Заметки учителя-консерватора
Именно на кухню так неудержимо влечет наших детей, мужей, собак и кошек. Именно здесь мы проводим почти все “свободное” время. Пока закипает вода – пишем план урока, пока жарится картошка – проверяем тетради. А что готовим! Женщина на кухне – это маг и чародей. Ее так и тянет сотворить что-нибудь эдакое, небывалое, чтобы вся семья просто взвизгнула от восторга. Казалось бы, ничего особенного: немного сыра, чуть-чуть грибочков, лучка, приправки, сметанки – и вот уже на столе шкворчит и распространяет соблазнительнейший запах жульен. Но истинное творчество состоит не в жестком следовании рецепту, а в импровизации. Истинная хозяйка может даже из ничего сделать нечто невероятное. А уж если на кухне оказывается мужчина – тут уж только держись: вам гарантированы изысканность и экстравагантность. Секрет хозяйки – что, в каком количестве и какой последовательности класть в кастрюльку – хранится обычно под семью печатями и открывается только самым – самым близким людям. Для газеты это ее читатели, то есть вы.

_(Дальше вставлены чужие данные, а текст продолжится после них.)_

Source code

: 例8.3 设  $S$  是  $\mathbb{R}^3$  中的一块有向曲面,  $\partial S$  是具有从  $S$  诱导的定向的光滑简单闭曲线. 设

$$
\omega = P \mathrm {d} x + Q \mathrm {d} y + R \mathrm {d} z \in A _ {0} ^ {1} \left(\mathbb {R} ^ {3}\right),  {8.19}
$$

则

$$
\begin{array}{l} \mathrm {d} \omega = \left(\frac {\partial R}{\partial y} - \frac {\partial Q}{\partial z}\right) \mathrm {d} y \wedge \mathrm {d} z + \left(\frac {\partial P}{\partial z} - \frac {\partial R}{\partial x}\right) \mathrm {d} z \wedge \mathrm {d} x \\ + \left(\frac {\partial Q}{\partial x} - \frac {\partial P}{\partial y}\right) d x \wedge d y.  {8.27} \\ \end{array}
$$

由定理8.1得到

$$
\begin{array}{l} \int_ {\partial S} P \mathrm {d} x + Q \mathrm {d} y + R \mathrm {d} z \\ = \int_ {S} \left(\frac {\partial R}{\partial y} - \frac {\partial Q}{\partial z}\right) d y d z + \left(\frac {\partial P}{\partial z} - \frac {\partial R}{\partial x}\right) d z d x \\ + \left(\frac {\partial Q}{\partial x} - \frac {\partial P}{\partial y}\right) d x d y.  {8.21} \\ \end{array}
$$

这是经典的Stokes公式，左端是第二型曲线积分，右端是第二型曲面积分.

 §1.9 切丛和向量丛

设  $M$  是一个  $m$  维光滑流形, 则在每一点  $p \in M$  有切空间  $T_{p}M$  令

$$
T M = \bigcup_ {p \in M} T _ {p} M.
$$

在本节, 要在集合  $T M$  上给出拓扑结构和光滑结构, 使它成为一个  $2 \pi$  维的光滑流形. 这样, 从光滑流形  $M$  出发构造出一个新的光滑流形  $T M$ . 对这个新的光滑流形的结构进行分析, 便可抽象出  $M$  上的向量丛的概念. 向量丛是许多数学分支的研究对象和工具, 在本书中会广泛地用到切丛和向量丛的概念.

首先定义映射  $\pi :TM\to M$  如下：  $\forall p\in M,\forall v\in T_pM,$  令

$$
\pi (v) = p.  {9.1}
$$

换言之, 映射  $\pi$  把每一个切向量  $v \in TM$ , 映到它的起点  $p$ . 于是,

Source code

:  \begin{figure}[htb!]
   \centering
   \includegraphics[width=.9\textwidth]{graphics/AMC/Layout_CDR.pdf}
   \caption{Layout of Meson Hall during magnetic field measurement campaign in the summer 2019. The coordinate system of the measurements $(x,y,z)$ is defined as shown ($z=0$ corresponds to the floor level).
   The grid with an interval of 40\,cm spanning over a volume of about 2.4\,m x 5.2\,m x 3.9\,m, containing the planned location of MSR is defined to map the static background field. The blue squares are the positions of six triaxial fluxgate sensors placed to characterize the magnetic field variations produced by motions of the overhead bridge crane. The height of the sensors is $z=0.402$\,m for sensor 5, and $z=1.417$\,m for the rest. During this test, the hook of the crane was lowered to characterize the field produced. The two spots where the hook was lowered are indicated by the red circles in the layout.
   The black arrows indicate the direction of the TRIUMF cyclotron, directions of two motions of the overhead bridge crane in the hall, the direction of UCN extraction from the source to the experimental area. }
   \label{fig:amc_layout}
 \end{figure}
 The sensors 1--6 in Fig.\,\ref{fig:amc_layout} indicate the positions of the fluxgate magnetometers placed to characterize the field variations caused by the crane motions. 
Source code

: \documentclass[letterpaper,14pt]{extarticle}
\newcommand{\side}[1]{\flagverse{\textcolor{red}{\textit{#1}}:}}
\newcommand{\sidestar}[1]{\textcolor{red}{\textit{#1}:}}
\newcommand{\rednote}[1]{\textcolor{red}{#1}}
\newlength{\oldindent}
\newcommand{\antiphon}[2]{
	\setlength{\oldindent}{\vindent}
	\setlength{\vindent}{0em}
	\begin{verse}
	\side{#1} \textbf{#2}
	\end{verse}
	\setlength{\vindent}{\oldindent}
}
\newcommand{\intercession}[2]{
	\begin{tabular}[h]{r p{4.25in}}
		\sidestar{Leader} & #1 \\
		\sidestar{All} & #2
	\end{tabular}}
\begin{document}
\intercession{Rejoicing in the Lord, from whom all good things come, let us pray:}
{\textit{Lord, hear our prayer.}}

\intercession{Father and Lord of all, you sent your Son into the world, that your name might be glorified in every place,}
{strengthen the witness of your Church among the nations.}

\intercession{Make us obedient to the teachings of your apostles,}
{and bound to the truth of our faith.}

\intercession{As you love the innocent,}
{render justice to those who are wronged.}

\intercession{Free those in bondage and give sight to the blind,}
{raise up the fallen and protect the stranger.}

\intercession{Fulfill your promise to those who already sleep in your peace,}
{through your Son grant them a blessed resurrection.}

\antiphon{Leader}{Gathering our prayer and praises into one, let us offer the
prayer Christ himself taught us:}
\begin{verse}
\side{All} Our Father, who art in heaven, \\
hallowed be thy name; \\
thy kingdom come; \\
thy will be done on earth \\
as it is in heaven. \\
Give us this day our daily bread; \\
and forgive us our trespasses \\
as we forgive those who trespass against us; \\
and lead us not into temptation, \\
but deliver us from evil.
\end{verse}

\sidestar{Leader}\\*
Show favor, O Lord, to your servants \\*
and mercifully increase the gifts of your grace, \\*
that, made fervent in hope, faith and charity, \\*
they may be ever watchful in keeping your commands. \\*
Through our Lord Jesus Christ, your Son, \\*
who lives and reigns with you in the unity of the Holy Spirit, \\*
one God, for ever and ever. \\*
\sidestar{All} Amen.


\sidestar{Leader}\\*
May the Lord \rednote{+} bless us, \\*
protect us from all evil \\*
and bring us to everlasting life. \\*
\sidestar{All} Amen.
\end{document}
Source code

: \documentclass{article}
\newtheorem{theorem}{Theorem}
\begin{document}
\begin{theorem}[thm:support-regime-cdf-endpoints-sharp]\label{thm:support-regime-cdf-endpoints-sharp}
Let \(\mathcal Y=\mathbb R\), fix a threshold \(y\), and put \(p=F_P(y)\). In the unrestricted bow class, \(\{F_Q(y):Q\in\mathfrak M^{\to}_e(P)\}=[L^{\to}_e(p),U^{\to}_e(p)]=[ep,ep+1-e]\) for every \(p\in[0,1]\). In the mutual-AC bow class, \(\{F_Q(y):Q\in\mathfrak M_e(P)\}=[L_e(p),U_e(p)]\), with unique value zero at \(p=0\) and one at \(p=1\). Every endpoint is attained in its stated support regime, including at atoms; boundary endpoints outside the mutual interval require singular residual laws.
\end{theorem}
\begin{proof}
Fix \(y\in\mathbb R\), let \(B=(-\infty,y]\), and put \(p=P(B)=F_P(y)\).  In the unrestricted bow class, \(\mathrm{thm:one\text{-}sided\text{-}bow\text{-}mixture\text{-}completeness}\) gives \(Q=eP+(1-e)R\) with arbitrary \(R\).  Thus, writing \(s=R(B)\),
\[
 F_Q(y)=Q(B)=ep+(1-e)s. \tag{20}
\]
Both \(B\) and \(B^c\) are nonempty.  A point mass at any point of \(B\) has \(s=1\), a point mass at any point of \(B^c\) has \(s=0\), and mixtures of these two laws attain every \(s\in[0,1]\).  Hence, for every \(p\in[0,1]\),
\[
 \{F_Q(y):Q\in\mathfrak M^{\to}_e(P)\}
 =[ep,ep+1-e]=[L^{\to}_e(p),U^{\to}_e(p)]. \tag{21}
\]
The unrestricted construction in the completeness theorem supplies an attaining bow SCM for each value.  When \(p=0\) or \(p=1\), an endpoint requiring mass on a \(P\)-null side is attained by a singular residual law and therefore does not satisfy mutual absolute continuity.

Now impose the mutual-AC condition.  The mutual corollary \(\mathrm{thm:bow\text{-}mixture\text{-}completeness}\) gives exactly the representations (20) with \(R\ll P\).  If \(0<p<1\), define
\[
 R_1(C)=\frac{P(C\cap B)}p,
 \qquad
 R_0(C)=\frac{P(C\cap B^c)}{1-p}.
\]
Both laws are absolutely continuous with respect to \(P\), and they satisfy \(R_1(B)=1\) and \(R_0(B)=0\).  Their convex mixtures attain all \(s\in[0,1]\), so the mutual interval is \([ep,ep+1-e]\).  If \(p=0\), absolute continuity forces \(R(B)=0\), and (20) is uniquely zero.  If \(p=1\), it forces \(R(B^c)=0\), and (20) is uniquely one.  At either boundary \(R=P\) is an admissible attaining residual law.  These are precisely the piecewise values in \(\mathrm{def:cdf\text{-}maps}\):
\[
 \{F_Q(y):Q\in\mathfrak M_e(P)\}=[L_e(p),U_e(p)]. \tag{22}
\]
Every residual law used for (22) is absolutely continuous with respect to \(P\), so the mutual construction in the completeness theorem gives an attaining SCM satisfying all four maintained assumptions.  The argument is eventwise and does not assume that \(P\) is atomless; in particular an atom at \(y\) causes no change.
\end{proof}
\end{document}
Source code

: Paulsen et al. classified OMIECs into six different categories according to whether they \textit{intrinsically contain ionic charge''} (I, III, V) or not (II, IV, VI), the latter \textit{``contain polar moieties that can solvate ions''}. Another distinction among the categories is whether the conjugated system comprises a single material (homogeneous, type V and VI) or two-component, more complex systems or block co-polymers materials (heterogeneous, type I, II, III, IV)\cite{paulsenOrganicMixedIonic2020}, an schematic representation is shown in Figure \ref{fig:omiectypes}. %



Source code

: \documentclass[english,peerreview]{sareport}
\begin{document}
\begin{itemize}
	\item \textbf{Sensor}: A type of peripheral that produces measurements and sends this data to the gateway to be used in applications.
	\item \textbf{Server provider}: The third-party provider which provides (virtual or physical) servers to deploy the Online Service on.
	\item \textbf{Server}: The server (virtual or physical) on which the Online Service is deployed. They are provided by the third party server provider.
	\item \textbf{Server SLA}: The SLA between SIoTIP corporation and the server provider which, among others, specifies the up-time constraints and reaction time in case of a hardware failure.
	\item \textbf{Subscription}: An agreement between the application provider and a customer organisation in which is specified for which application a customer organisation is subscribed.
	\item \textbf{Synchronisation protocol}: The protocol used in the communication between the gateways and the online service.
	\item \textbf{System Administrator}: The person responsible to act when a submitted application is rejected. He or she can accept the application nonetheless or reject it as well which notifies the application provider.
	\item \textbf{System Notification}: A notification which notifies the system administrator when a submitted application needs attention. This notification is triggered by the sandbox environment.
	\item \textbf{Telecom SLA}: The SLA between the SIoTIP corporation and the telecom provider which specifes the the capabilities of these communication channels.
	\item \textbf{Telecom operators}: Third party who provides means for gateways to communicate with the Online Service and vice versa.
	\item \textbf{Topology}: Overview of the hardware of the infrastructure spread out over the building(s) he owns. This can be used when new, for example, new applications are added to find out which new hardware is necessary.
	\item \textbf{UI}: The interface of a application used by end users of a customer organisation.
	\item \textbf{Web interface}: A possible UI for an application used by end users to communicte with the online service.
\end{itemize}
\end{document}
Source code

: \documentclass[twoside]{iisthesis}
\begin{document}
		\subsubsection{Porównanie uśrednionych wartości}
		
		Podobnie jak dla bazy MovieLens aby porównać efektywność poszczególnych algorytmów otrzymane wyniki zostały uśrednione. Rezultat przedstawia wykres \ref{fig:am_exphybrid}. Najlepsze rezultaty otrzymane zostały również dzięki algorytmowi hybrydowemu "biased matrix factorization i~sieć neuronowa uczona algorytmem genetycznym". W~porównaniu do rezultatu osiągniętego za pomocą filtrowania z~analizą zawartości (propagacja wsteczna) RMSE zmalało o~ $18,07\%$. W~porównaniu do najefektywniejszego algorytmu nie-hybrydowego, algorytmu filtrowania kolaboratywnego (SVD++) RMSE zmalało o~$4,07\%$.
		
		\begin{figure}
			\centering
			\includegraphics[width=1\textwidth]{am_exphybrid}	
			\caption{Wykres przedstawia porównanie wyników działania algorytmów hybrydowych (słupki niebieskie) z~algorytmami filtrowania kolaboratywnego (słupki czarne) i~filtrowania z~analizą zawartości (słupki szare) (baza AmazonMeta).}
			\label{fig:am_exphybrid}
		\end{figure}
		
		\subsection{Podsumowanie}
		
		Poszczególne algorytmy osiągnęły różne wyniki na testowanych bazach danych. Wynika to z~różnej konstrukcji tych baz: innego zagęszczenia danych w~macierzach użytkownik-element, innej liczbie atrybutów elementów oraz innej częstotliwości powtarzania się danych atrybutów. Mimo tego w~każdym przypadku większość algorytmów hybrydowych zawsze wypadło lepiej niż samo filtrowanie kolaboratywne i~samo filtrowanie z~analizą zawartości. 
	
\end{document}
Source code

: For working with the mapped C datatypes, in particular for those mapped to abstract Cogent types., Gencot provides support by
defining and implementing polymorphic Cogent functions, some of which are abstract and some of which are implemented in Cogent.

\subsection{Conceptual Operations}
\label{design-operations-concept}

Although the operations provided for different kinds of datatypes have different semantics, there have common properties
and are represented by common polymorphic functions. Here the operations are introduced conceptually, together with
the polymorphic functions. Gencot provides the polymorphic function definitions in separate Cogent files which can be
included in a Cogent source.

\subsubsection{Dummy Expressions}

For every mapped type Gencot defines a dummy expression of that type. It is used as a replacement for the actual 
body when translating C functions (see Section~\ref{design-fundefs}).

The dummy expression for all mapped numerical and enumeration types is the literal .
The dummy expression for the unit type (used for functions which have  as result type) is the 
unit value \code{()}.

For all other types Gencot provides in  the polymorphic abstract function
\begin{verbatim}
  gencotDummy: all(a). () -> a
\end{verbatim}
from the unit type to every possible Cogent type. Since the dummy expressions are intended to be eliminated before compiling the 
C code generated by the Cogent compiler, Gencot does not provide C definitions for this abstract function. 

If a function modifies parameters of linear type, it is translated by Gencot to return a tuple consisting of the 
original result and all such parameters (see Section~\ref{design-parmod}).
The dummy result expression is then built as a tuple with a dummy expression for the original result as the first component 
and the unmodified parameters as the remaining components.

Вот мы и решили пригласить вас на нашу “МЕТОДИЧЕСКУЮ КУХНЮ”. Трудно себе представить, что было бы, если бы надежность лекарств, проверенных в клинике и получивших добро фармакологического комитета, была бы такой же, как надежность методических пособий по литературе (говорю только о литературе, ибо сужу лишь о том, в чем профессионально разбираюсь), на которых стоит гриф “Рекомендовано Министерством образования”. А ведь это “Рекомендовано” по сути своей сродни саперскому “Проверено. Мин нет”. Проверено? Мин нет? Так почему же тогда десятки тысяч учителей и миллионы школьников подрываются ежегодно на методических минах?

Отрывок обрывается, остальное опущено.